Photographed by Osvaldo Ponton
When word got out about SPKTRM Beauty, a startup brand vowing inclusivity, the response was overwhelmingly positive. “People are happy to see more transparency and authenticity in marketing materials,” says Jasmine Glass, co-founder of SPKTRM. “[It helps] dismantle unrealistic ideals that place a lot of pressure on people, especially women.”
The New York-based brand, which launched in August, is eco-friendly, PETA-certified, and has already turned heads in the beauty world for its choice to ban model retouching entirely. SPKTRM’s Instagram feed, while small, shows the first shots of its premiere campaign, boasting a diverse range of people—all without an ounce of Photoshop. The brand plans to shoot more images for the campaign and will continue to include models of all ages, genders and ethnicities.
While SPKTRM has yet to release any products, Glass says the brand’s priority is foundation. Staying true to the idea of inclusivity, the foundation collection is set to include a whopping 50 shades—if not more. “Foundation is the product that most women have difficulty finding in the right shade, so that’s what we’re most excited to provide,” she explains.
In order to make the dream of SPKTRM a reality, Glass, along with her co-founders Ehlie Luna and AnnaLiisa Benston, began raising funds for SPKTRM through an Indiegogo campaign. Glass was recently accepted into an accelerator program, which could help the brand secure investors and gain valuable industry knowledge.
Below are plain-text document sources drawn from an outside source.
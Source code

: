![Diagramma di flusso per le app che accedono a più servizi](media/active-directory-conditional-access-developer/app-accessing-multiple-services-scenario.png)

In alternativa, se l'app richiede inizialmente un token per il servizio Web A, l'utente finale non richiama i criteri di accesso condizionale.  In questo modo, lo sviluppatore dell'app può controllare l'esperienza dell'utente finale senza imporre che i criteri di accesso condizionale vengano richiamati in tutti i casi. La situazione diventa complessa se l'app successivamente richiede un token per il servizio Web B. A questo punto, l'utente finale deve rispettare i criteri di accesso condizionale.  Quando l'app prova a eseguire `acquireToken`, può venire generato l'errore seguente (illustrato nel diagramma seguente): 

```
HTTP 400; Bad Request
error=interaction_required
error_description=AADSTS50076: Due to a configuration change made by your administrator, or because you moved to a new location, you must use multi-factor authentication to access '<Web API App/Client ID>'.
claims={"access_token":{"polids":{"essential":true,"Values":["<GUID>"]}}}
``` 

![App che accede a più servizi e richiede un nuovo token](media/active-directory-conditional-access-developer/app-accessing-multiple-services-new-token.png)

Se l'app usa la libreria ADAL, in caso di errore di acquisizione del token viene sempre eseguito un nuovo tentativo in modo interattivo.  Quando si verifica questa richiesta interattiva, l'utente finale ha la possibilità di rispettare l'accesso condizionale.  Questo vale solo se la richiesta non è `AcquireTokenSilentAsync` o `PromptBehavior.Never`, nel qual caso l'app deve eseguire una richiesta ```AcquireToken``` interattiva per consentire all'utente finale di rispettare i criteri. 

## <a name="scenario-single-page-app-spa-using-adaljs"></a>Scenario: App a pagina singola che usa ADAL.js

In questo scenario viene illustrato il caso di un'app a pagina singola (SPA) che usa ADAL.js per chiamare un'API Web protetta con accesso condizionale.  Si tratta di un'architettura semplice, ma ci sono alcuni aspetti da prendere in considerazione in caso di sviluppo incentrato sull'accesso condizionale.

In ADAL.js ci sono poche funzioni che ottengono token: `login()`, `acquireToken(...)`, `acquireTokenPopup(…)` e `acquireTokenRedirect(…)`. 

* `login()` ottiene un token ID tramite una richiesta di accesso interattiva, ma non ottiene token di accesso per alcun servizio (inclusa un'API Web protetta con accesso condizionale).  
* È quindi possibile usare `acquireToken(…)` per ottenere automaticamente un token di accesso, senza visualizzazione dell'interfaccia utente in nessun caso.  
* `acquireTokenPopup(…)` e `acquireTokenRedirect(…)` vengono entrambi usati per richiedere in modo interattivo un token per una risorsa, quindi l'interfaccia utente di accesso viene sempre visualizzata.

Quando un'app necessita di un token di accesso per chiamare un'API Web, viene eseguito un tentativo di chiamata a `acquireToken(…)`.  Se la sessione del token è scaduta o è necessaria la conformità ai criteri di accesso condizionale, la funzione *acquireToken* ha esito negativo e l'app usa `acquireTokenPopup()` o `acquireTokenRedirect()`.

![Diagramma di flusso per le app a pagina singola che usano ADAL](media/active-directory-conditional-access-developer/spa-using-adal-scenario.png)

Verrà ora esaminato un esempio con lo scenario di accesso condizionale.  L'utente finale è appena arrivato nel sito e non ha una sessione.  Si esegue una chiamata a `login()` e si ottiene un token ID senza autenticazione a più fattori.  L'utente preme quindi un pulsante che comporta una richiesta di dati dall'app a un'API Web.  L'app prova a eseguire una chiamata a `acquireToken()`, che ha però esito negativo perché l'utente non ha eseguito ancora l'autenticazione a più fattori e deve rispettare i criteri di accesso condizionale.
It hasn’t always been an easy road for these beauty entrepreneurs, however—the glass ceiling is ever-present for women hoping to start a business. Glass says this has been the most difficult hurdle to overcome in their journey to launch SPKTRM. “For women entrepreneurs in general, getting funding to launch and grow effectively is the most challenging,” Glass reveals. “Women-led ventures secured only 2% of all venture capital last year.”
But Glass knows how powerful representation is and believes SPKTRM could help change society’s perception of what a woman should be. She hopes that by positively representing real people, especially women, she can help alter the idea of what real beauty is.
In addition to banning Photoshop, the brand has also sworn never to use the term “anti-ageing,” breaking down the idea that beauty exists within the confines of youth. “I think the mindful use of language is important in general, as well as within the beauty industry,” says Glass. “Women are bombarded with various terms everywhere they look that are meant to make them feel like they need to be younger, thinner, etc. The use of the term anti-ageing contributes to an ageist society that can make some women feel undervalued once they’ve reached a certain age.”
Although the brand is still in its early stages, the positive response from media and consumers alike has shown Glass the power of what SPKTRM Beauty is capable of. Someday Photoshopped ads of poreless models with unreal features could be a thing of the past. Glass cites this as the most enlightening part of starting her own business: “Recognizing that I can contribute to the positive change that I want to see in various industries, and in society in general, is an empowering feeling.”